> **Required action**: Return every line from the records below in which the word "pDebug" is found.

=-=-=

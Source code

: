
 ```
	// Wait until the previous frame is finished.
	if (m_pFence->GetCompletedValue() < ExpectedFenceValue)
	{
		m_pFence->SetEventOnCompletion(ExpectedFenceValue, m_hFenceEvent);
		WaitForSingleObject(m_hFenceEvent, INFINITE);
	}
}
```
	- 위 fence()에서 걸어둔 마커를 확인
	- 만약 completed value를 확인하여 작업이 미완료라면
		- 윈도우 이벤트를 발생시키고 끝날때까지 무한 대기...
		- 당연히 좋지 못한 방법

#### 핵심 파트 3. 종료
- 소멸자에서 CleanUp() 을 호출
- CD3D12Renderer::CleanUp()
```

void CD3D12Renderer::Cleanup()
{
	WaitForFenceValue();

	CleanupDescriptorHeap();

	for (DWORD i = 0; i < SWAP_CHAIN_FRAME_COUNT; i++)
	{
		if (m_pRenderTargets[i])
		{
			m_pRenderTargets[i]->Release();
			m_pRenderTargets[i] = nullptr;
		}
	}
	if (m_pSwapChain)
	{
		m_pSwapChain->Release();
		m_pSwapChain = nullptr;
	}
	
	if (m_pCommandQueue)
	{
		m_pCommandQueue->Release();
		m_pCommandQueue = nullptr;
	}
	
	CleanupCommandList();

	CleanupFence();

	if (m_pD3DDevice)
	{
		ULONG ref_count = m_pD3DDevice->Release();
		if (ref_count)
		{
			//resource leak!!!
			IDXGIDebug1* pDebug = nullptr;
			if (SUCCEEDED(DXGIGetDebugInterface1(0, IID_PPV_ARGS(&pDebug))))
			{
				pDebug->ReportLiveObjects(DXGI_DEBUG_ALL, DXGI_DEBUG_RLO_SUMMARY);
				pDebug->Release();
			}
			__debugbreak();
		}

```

=-=-=

> **Answer to this task**:
			IDXGIDebug1* pDebug = nullptr;
			if (SUCCEEDED(DXGIGetDebugInterface1(0, IID_PPV_ARGS(&pDebug))))
				pDebug->ReportLiveObjects(DXGI_DEBUG_ALL, DXGI_DEBUG_RLO_SUMMARY);
				pDebug->Release();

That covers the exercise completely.